--- Task statement ---
Keep to one stretch of the data below, the lines from the one with "十一月乙亥，御迎月楼，赐贫民钱。" up to and including the one with "六月甲戌，夏国遣使来谢，及贡方物。乙丑，幸候里吉。", and return that stretch exactly.
[Data Boundary: Start]
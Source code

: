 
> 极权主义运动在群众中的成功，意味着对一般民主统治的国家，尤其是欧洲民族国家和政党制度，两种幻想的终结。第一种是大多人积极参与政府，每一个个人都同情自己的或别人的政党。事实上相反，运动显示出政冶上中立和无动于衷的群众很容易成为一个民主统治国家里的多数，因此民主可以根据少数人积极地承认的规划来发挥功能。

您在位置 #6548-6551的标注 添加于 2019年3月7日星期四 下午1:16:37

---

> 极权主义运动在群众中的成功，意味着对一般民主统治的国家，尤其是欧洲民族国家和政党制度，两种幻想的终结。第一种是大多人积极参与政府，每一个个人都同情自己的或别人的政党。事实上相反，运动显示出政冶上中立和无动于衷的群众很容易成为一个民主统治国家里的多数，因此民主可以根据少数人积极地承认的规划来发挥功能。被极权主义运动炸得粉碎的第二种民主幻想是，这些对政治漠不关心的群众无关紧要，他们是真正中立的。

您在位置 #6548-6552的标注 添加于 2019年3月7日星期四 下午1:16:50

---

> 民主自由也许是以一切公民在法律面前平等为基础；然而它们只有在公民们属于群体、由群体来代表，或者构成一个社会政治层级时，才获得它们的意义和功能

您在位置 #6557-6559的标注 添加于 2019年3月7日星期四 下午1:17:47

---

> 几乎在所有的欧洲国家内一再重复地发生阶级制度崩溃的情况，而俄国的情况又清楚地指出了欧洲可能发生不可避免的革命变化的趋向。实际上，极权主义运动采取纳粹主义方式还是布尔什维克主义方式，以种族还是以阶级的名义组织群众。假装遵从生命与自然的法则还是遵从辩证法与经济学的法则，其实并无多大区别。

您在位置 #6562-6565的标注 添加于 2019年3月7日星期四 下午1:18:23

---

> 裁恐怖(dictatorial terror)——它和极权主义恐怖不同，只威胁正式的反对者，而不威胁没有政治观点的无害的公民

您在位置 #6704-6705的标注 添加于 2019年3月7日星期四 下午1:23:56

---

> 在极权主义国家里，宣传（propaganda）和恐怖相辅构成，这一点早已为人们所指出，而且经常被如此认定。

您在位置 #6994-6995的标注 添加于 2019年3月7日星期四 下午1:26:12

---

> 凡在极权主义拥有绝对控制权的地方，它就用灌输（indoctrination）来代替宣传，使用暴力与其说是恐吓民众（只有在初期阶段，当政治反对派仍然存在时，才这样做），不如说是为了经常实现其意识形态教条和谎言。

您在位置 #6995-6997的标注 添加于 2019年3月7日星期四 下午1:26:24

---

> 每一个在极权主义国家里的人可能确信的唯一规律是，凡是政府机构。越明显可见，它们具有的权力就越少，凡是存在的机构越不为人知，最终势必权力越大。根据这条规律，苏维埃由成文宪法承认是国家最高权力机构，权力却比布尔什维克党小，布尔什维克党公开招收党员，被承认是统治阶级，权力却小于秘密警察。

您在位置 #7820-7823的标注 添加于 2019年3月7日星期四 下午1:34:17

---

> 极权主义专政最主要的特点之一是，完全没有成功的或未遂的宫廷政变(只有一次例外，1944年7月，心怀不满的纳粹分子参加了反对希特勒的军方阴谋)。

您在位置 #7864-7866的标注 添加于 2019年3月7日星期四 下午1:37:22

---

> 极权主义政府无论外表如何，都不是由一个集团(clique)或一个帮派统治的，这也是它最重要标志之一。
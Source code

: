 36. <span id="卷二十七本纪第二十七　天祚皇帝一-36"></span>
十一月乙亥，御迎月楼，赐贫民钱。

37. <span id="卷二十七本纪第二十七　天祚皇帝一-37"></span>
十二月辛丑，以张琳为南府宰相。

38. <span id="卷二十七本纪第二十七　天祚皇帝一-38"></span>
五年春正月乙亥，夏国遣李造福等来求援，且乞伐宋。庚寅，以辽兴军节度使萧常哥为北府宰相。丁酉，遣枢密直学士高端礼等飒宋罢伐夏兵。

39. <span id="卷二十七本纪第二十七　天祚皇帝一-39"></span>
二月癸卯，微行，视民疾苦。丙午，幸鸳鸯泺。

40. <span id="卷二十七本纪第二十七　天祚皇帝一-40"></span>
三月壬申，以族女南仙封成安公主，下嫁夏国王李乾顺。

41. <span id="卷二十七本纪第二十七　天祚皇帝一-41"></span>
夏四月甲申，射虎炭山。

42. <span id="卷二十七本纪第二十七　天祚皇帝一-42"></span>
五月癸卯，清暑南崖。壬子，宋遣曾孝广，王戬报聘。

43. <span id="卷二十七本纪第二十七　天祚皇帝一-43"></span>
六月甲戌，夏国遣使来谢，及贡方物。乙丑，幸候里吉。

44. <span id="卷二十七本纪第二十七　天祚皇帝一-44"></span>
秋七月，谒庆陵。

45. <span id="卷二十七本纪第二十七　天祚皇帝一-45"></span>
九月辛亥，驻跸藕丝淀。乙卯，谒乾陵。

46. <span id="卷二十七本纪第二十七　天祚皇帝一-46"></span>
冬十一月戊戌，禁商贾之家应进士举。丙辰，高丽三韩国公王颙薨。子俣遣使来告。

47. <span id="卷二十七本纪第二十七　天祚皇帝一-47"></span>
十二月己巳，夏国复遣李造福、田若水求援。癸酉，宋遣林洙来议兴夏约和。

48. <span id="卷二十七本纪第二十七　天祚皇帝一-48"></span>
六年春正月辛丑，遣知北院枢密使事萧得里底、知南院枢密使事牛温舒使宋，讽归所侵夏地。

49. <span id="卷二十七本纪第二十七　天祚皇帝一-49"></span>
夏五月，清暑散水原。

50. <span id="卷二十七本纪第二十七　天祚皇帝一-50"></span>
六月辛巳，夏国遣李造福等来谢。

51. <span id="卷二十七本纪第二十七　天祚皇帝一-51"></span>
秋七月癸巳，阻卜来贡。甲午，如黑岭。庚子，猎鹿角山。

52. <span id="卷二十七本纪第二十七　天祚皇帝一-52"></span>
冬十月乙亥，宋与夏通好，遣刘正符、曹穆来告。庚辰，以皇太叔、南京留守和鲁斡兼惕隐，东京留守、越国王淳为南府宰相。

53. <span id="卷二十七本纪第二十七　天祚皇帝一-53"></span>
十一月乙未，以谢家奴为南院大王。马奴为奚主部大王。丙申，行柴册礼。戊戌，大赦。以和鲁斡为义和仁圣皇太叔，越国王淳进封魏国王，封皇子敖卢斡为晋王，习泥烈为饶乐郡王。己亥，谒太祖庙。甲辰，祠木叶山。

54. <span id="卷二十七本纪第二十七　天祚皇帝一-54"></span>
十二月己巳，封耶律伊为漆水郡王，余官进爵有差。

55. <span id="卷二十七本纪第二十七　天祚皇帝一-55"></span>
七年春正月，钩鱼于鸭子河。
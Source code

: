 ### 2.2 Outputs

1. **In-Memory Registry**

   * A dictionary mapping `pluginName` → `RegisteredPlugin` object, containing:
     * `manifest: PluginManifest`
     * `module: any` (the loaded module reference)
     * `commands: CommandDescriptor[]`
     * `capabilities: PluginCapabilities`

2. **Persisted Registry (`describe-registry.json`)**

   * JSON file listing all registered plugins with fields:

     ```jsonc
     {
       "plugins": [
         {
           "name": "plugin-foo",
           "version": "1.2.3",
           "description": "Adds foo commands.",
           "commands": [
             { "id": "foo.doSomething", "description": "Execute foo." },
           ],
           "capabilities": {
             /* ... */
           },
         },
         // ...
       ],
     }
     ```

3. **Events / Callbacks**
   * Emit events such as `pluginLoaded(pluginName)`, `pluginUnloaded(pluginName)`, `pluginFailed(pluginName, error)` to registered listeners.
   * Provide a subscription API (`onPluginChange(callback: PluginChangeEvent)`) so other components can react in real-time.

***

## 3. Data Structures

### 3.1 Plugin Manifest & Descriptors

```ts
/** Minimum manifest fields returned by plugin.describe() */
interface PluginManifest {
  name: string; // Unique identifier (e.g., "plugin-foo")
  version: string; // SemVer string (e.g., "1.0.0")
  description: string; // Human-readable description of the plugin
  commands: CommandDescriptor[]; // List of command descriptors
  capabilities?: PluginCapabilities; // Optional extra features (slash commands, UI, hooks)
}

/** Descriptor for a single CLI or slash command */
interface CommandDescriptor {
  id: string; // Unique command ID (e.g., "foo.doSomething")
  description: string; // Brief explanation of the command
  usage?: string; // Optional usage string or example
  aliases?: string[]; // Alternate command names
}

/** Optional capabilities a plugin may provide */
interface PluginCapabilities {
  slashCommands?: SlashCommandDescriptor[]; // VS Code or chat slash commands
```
[Data Boundary: End]
--- Answer below ---
十一月乙亥，御迎月楼，赐贫民钱。

37. <span id="卷二十七本纪第二十七　天祚皇帝一-37"></span>
十二月辛丑，以张琳为南府宰相。

38. <span id="卷二十七本纪第二十七　天祚皇帝一-38"></span>
五年春正月乙亥，夏国遣李造福等来求援，且乞伐宋。庚寅，以辽兴军节度使萧常哥为北府宰相。丁酉，遣枢密直学士高端礼等飒宋罢伐夏兵。

39. <span id="卷二十七本纪第二十七　天祚皇帝一-39"></span>
二月癸卯，微行，视民疾苦。丙午，幸鸳鸯泺。

40. <span id="卷二十七本纪第二十七　天祚皇帝一-40"></span>
三月壬申，以族女南仙封成安公主，下嫁夏国王李乾顺。

41. <span id="卷二十七本纪第二十七　天祚皇帝一-41"></span>
夏四月甲申，射虎炭山。

42. <span id="卷二十七本纪第二十七　天祚皇帝一-42"></span>
五月癸卯，清暑南崖。壬子，宋遣曾孝广，王戬报聘。

43. <span id="卷二十七本纪第二十七　天祚皇帝一-43"></span>
六月甲戌，夏国遣使来谢，及贡方物。乙丑，幸候里吉。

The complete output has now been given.